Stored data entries
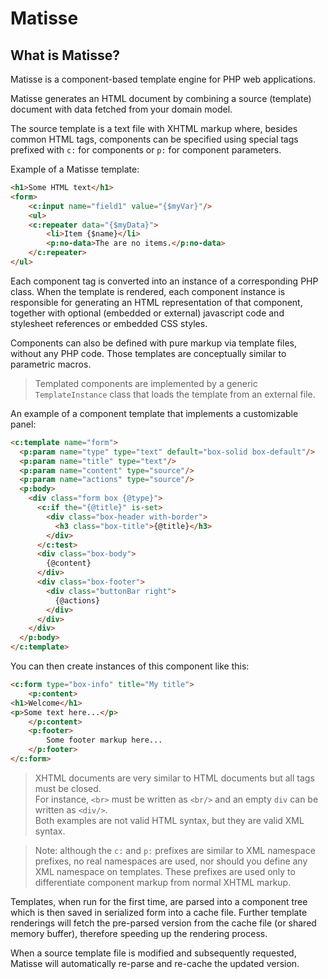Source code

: # Matisse

## What is Matisse?

Matisse is a component-based template engine for PHP web applications.

Matisse generates an HTML document by combining a source (template) document with data fetched from your domain model.

The source template is a text file with XHTML markup where, besides common HTML tags, components can be specified using special tags prefixed with `c:` for components or `p:` for component parameters.

Example of a Matisse template:

```HTML
<h1>Some HTML text</h1>
<form>
	<c:input name="field1" value="{$myVar}"/>
	<ul>
	<c:repeater data="{$myData}">
		<li>Item {$name}</li>
		<p:no-data>The are no items.</p:no-data>
	</c:repeater>
</ul>
```

Each component tag is converted into an instance of a corresponding PHP class. When the template is rendered, each component instance is responsible for generating an HTML representation of that component, together with optional (embedded or external) javascript code and stylesheet references or embedded CSS styles.

Components can also be defined with pure markup via template files, without any PHP code. Those templates are conceptually similar to parametric macros.

> Templated components are implemented by a generic `TemplateInstance` class that loads the template from an external file.

An example of a component template that implements a customizable panel:

```HTML
<c:template name="form">
  <p:param name="type" type="text" default="box-solid box-default"/>
  <p:param name="title" type="text"/>
  <p:param name="content" type="source"/>
  <p:param name="actions" type="source"/>
  <p:body>
    <div class="form box {@type}">
      <c:if the="{@title}" is-set>
        <div class="box-header with-border">
          <h3 class="box-title">{@title}</h3>
        </div>
      </c:test>
      <div class="box-body">
        {@content}
      </div>
      <div class="box-footer">
        <div class="buttonBar right">
          {@actions}
        </div>
      </div>
    </div>
  </p:body>
</c:template>
```

You can then create instances of this component like this:

```HTML
<c:form type="box-info" title="My title">
	<p:content>
<h1>Welcome</h1>
<p>Some text here...</p>
	</p:content>
	<p:footer>
		Some footer markup here...
	</p:footer>
</c:form>
```


> XHTML documents are very similar to HTML documents but all tags must be closed.  
> For instance, `<br>` must be written as `<br/>` and an empty `div` can be written as `<div/>`.  
> Both examples are not valid HTML syntax, but they are valid XML syntax.

> Note: although the `c:` and `p:` prefixes are similar to XML namespace prefixes, no real namespaces are used, nor should you define any XML namespace on templates. These prefixes are used only to differentiate component markup from normal XHTML markup.

Templates, when run for the first time, are parsed into a component tree which is then saved in serialized form into a cache file. Further template renderings will fetch the pre-parsed version from the cache file (or shared memory buffer), therefore speeding up the rendering process.

When a source template file is modified and subsequently requested, Matisse will automatically re-parse and re-cache the updated version.

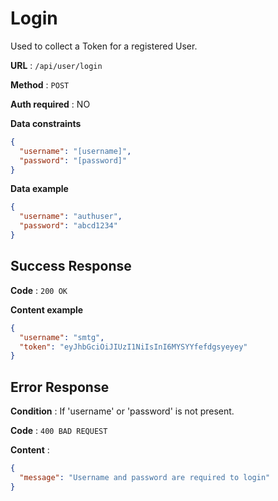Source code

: # Login

Used to collect a Token for a registered User.

**URL** : `/api/user/login`

**Method** : `POST`

**Auth required** : NO

**Data constraints**

```json
{
  "username": "[username]",
  "password": "[password]"
}
```

**Data example**

```json
{
  "username": "authuser",
  "password": "abcd1234"
}
```

## Success Response

**Code** : `200 OK`

**Content example**

```json
{
  "username": "smtg",
  "token": "eyJhbGciOiJIUzI1NiIsInI6MYSYYfefdgsyeyey"
}
```

## Error Response

**Condition** : If 'username' or 'password' is not present.

**Code** : `400 BAD REQUEST`

**Content** :

```json
{
  "message": "Username and password are required to login"
}
```
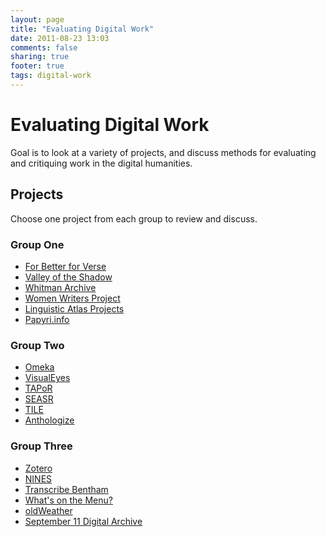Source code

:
 ```yaml
---
layout: page
title: "Evaluating Digital Work"
date: 2011-08-23 13:03
comments: false
sharing: true
footer: true
tags: digital-work
---
```


# Evaluating Digital Work

Goal is to look at a variety of projects, and discuss methods for evaluating and critiquing work in the digital humanities.

## Projects

Choose one project from each group to review and discuss.

### Group One

* [For Better for Verse][1]
* [Valley of the Shadow][2]
* [Whitman Archive][3]
* [Women Writers Project][4]
* [Linguistic Atlas Projects][5]
* [Papyri.info][6]

### Group Two

* [Omeka][7]
* [VisualEyes][8]
* [TAPoR][9]
* [SEASR][10]
* [TILE][11]
* [Anthologize][12]

### Group Three

* [Zotero][13]
* [NINES][14]
* [Transcribe Bentham][15]
* [What's on the Menu?][16]
* [oldWeather][17]
* [September 11 Digital Archive][18]

[1]: http://prosody.lib.virginia.edu/
[2]: http://valley.lib.virginia.edu/
[3]: http://www.whitmanarchive.org/
[4]: http://www.wwp.brown.edu/
[5]: http://www.lap.uga.edu/
[6]: http://papyri.info/
[7]: http://omeka.org
[8]: http://www.viseyes.org/
[9]: http://portal.tapor.ca/portal/portal
[10]: http://seasr.org/
[11]: http://mith.umd.edu/tile/
[12]: http://anthologize.org/
[13]: http://zotero.org
[14]: http://www.nines.org/
[15]: http://www.ucl.ac.uk/transcribe-bentham/
[16]: http://menus.nypl.org/
[17]: http://www.oldweather.org/
[18]: http://911digitalarchive.org
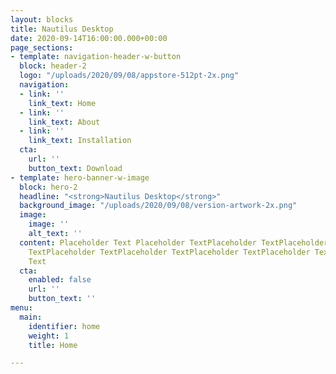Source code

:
 ```yaml
---
layout: blocks
title: Nautilus Desktop
date: 2020-09-14T16:00:00.000+00:00
page_sections:
- template: navigation-header-w-button
  block: header-2
  logo: "/uploads/2020/09/08/appstore-512pt-2x.png"
  navigation:
  - link: ''
    link_text: Home
  - link: ''
    link_text: About
  - link: ''
    link_text: Installation
  cta:
    url: ''
    button_text: Download
- template: hero-banner-w-image
  block: hero-2
  headline: "<strong>Nautilus Desktop</strong>"
  background_image: "/uploads/2020/09/08/version-artwork-2x.png"
  image:
    image: ''
    alt_text: ''
  content: Placeholder Text Placeholder TextPlaceholder TextPlaceholder TextPlaceholder
    TextPlaceholder TextPlaceholder TextPlaceholder TextPlaceholder TextPlaceholder
    Text
  cta:
    enabled: false
    url: ''
    button_text: ''
menu:
  main:
    identifier: home
    weight: 1
    title: Home

---
```

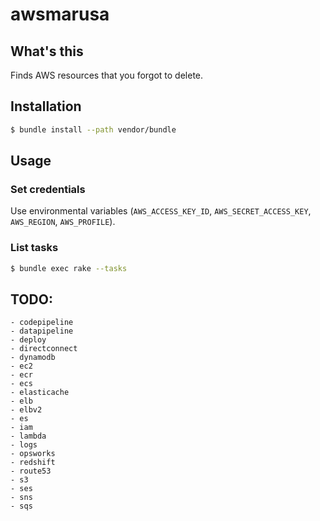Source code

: # awsmarusa

## What's this

Finds AWS resources that you forgot to delete.

## Installation

```sh
$ bundle install --path vendor/bundle
```

## Usage

### Set credentials

Use environmental variables (`AWS_ACCESS_KEY_ID`, `AWS_SECRET_ACCESS_KEY`, `AWS_REGION`, `AWS_PROFILE`).

### List tasks

```sh
$ bundle exec rake --tasks
```

## TODO:

```
- codepipeline
- datapipeline
- deploy
- directconnect
- dynamodb
- ec2
- ecr
- ecs
- elasticache
- elb
- elbv2
- es
- iam
- lambda
- logs
- opsworks
- redshift
- route53
- s3
- ses
- sns
- sqs
```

__Exercise__:
Above are the records; from them, give again exactly the lines from the one containing "[5]: http://www.lap.uga.edu/" to the one containing "[13]: http://zotero.org", both lines included, and nothing more.

__Exercise output__:
[5]: http://www.lap.uga.edu/
[6]: http://papyri.info/
[7]: http://omeka.org
[8]: http://www.viseyes.org/
[9]: http://portal.tapor.ca/portal/portal
[10]: http://seasr.org/
[11]: http://mith.umd.edu/tile/
[12]: http://anthologize.org/
[13]: http://zotero.org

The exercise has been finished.